## Work order
An exact copy of the records is needed; please leave the images out.

::::::::

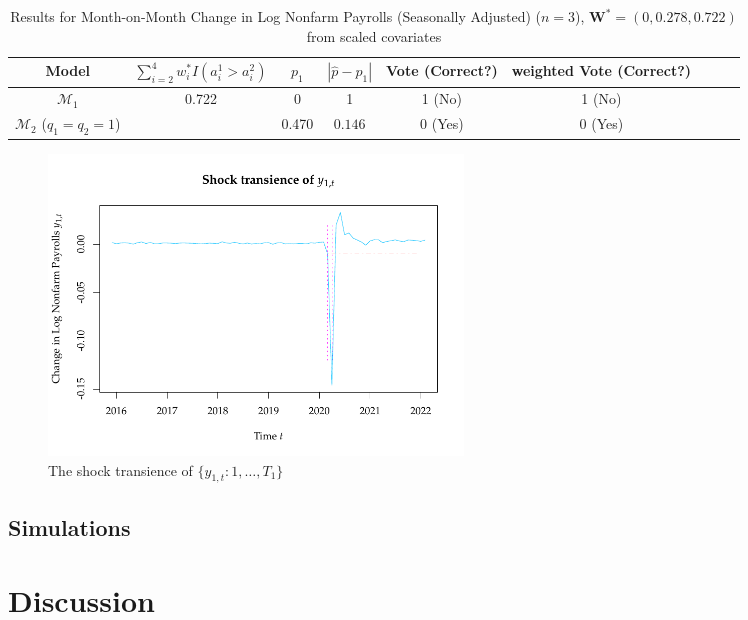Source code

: \documentclass[11pt]{article}
\def\mbf#1{\mathbf{#1}} %
\def\mc#1{\mathcal{#1}} %
\def\mc#1{\mathcal{#1}}
\theoremstyle{definition}
\begin{document}
\begin{table}[H]
	\caption{Results for Month-on-Month Change in Log Nonfarm Payrolls (Seasonally Adjusted) ($n=3$), $\mbf{W}^* = (0, 0.278, 0.722)$ from scaled covariates} \label{uemtable}
\begin{center}
  \begin{tabular}{ccccccccr}
      Model & $\sum_{i=2}^4 w_i^* I(a_i^1 > a_i^2)$  & $p_1$ &  $|\hat{p}-p_1|$ & Vote (Correct?) & weighted Vote (Correct?)   \\
     \hline 
     $\mc{M}_1$  & \multirow{2}{*}{0.722}& 0  & 1 & 1 (No) &1 (No)  \\      
      $\mc{M}_2$ ($q_1=q_2=1$)  & & 0.470 & $0.146$   & 0 (Yes) &0 (Yes)   \\[.2cm]
  \end{tabular}
\end{center}	
\end{table}


\begin{figure}[H]
	\begin{center}
		\includegraphics[height = 8cm]{UEMtransience.pdf}
		\caption{The shock transience of $\{y_{1,t} \colon 1, \ldots, T_1\}$} \label{uemshocktransience}
	\end{center}	
\end{figure}



\subsection{Simulations}
\label{simulation}




\section{Discussion}
\end{document}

::::::::

## Exercise result
Source code

: \documentclass[11pt]{article}
\def\mbf#1{\mathbf{#1}} %
\def\mc#1{\mathcal{#1}} %
\def\mc#1{\mathcal{#1}}
\theoremstyle{definition}
\begin{document}
\begin{table}[H]
	\caption{Results for Month-on-Month Change in Log Nonfarm Payrolls (Seasonally Adjusted) ($n=3$), $\mbf{W}^* = (0, 0.278, 0.722)$ from scaled covariates} \label{uemtable}
\begin{center}
  \begin{tabular}{ccccccccr}
      Model & $\sum_{i=2}^4 w_i^* I(a_i^1 > a_i^2)$  & $p_1$ &  $|\hat{p}-p_1|$ & Vote (Correct?) & weighted Vote (Correct?)   \\
     \hline 
     $\mc{M}_1$  & \multirow{2}{*}{0.722}& 0  & 1 & 1 (No) &1 (No)  \\      
      $\mc{M}_2$ ($q_1=q_2=1$)  & & 0.470 & $0.146$   & 0 (Yes) &0 (Yes)   \\[.2cm]
  \end{tabular}
\end{center}	
\end{table}


\begin{figure}[H]
	\begin{center}
		\includegraphics[height = 8cm]{UEMtransience.pdf}
		\caption{The shock transience of $\{y_{1,t} \colon 1, \ldots, T_1\}$} \label{uemshocktransience}
	\end{center}	
\end{figure}



\subsection{Simulations}
\label{simulation}




\section{Discussion}
\end{document}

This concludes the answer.